C’était un 20 Avril, le Printemps berbère en Algérie

C’est le 20 avril 1980 que se déroule le printemps berbère en Algérie… et si le printemps est souvent synonyme de fleurs, de beaux temps qui arrive, et tout ce genre de considérations bucolique, ici il n’en est rien, il est plutôt question de lutte et d’émancipation.

Resituons le contexte, l’Algérie, grand et riche pays du nord de l’Afrique sous la coupe des Français, qui après avoir conquis le pays par une offensive des plus violente, en ont fait un département. Mais la construction d’une identité française d’Algérie souffre du racisme institutionnalisé, et de la mise à l’écart de la majorité de la population autochtone, et après une première moitié de XXe siècle émaillé de violences qui voit naitre un nationalisme algérien structuré, l’inévitable se produit et en 1962 le colon français est chassé du pays. L’Algérie indépendante est née.

Une naissance dans la douleur qui n’épargne pas les nouveaux maitres des lieux de devoir trouver un nouveau paradigme pour le pays… pour le FLN au pouvoir se sera le socialisme et l’arabisation, c’est-à-dire la construction de l’identité nationale autour de l’identité musulmane et de la langue arabe. Problème. Il se trouve qui si aujourd’hui on parle communément d’arabe pour designer les populations du Maghreb, la situation est bien plus complexe dans la réalité que sur le papier, et que beaucoup d’Algériens ne se reconnaissent pas dans cette arabisation à marche forcée ; dans certaines régions des populations ne sont même absolument pas arabophone. La minorité berbère du pays, qui représente tout même environ 17 % de la population, refuse d’abandonner son identité, et en 1980 la situation dégénère.

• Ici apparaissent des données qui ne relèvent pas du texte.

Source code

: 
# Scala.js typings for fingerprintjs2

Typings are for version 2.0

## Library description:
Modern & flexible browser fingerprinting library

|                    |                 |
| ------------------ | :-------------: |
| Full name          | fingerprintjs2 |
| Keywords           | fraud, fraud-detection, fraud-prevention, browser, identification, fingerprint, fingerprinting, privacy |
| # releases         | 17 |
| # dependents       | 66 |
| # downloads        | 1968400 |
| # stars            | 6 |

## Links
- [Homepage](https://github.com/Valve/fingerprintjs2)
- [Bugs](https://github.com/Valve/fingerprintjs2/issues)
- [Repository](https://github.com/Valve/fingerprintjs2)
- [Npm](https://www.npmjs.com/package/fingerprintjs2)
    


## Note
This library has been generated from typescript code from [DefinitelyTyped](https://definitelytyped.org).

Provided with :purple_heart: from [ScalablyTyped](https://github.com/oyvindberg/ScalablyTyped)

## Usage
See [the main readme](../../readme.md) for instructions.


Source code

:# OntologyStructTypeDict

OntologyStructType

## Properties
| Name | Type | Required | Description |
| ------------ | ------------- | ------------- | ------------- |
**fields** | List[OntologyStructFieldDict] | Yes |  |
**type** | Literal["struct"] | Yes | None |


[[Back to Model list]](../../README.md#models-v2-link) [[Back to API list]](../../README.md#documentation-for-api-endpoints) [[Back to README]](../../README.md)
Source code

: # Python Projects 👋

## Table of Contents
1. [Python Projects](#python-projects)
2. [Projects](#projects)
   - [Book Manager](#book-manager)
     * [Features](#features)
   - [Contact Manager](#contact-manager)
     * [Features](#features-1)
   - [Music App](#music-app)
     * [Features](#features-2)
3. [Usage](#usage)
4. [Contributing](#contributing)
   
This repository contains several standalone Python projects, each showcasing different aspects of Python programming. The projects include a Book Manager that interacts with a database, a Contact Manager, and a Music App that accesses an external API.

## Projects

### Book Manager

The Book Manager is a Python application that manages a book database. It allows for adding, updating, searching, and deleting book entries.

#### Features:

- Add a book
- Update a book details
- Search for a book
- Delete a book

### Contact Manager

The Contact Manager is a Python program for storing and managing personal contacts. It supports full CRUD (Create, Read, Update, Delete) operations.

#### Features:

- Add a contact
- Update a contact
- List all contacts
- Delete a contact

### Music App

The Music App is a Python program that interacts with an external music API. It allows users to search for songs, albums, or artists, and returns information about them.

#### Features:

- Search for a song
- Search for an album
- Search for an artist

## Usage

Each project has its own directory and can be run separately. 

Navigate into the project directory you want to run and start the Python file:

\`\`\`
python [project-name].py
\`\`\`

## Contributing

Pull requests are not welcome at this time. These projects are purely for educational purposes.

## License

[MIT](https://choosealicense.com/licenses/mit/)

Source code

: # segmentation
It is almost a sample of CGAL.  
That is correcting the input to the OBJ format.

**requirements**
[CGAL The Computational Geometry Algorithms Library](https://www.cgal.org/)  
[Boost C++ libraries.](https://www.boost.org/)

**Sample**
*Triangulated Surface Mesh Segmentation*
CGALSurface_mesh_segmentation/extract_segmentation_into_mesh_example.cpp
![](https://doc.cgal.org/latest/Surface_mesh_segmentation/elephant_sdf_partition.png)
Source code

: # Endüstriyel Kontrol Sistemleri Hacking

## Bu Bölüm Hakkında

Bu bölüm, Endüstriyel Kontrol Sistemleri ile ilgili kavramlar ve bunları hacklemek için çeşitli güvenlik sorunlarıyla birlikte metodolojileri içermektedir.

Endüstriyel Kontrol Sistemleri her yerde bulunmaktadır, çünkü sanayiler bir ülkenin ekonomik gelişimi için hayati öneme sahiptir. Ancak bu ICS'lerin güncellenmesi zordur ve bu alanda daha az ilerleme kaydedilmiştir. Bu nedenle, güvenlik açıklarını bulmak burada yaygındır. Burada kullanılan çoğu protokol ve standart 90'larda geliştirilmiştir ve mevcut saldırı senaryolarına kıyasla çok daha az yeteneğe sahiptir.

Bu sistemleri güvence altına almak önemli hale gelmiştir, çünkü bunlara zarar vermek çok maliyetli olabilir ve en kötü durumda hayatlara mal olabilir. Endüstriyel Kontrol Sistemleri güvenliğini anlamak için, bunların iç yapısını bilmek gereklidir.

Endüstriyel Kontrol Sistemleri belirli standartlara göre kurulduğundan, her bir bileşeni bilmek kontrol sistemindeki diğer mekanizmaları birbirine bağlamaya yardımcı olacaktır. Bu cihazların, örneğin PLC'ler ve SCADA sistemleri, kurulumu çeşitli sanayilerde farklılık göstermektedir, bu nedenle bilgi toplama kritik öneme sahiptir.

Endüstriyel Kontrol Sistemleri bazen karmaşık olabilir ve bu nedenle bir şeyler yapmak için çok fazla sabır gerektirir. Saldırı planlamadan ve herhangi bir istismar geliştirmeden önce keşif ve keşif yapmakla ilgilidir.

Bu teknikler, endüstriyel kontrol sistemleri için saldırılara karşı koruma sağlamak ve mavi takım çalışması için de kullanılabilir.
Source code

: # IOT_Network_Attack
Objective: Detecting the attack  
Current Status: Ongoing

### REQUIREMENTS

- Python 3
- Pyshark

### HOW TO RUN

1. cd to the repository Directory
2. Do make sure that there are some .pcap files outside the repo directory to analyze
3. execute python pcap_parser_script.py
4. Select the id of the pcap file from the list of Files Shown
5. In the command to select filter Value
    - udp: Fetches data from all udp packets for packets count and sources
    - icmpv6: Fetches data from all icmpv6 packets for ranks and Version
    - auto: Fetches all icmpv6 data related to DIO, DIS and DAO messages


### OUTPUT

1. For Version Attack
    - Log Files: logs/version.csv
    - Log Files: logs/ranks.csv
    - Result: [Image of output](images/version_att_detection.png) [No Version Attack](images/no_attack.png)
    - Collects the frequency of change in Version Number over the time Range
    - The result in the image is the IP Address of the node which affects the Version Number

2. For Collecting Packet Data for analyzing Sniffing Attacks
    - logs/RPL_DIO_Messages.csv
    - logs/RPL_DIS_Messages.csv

Tout commence à Tizi Ouzou, en plein cœur de la Kabylie. Dans l’université de cette grande ville berbère, les intellectuels kabyles prennent l’habitude de développer des activités, que ce soit des cours, des débats, des pièces de théâtre, ou encore des lectures, autour de la langue tamazight. Autant dire que les négociations avec les autorités de la Wilaya pour recevoir les autorisations pour organiser ces événements sont sensibles !

Le 10 mars 1980, les responsables de la Wilaya de Tizi Ouzou annulent une conférence de l’écrivain Mouloud Mammeri sur la poésie kabyle ancienne, avançant le prétexte d’un ordre émanant d’Alger. Des manifestations et des grèves éclatent un peu partout en Kabylie, mais aussi à Alger ; le 7 avril une importante manifestation sera réprimée avec violence dans la capitale algérienne. Le 10 avril la grève générale est sonnée dans toute la Kabylie. Le président algérien Chadli Bendjedid rajoute de l’huile sur le feu en déclarant le 17 avril que l’Algérie est un pays « arabe, musulman, algérien », et que « la démocratie ne signifie pas l’anarchie », et en lançant des assauts sur les lieux de Tizi Ouzou occupés par les grévistes. Le 20 avril c’est l’université qui à son tour est assiégée par les autorités. La région entière est à l’arrêt, des barricades sont dressées un peu partout en Kabylie, les panneaux, enseignes, et mêmes plaques de rues en arabe sont arrachés. C’est le printemps berbère !

Le gouvernement isole totalement la région, déclare l’état d’urgence, et écrase le soulèvement après quatre jours d’affrontements violents qui feront 32 morts. Après ce bilan dramatique le gouvernement est obligé de calmer le jeu, il libère les personnes arrêtées, et ouvre le dialogue sur l’avenir de la langue berbère. Des discussions dont les fruits prendront bien longtemps à arriver à maturité, car si des ateliers de Berbères voient le jour dans les lycées et les universités dès la rentrée suivante, l’histoire des berbérophones sera encore largement émaillée de violence, mais le réveil culturel a eu lieu.